### AIM OF THE TASK
Copy out the lines below that hold the word "direction".

### EXTRACTED ENTRIES

* * * * * * *

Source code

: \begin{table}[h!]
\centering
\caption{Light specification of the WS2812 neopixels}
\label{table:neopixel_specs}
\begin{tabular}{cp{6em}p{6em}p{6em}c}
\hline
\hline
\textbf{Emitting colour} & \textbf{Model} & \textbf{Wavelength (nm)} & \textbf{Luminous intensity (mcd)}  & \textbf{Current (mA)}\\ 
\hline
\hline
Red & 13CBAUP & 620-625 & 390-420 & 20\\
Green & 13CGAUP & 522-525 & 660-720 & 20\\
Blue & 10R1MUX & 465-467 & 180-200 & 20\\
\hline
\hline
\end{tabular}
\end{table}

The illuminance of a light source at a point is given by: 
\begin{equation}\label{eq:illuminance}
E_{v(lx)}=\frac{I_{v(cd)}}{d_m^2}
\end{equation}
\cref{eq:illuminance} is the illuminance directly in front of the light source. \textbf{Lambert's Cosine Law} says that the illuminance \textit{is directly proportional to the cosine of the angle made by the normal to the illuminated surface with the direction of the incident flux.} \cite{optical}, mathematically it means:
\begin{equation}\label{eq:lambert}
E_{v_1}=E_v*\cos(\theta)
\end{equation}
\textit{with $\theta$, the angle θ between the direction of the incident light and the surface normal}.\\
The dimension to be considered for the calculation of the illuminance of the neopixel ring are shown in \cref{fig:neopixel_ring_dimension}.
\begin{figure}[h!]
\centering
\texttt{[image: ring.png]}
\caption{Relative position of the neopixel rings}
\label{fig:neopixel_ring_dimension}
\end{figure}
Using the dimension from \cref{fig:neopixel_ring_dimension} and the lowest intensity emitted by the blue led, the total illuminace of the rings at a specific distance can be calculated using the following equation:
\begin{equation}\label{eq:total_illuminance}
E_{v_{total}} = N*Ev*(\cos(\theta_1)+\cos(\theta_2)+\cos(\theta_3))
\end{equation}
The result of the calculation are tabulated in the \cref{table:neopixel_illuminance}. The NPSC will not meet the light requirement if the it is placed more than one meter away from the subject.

* * * * * * *

### SOLUTION BELOW
\cref{eq:illuminance} is the illuminance directly in front of the light source. \textbf{Lambert's Cosine Law} says that the illuminance \textit{is directly proportional to the cosine of the angle made by the normal to the illuminated surface with the direction of the incident flux.} \cite{optical}, mathematically it means:
\textit{with $\theta$, the angle θ between the direction of the incident light and the surface normal}.\\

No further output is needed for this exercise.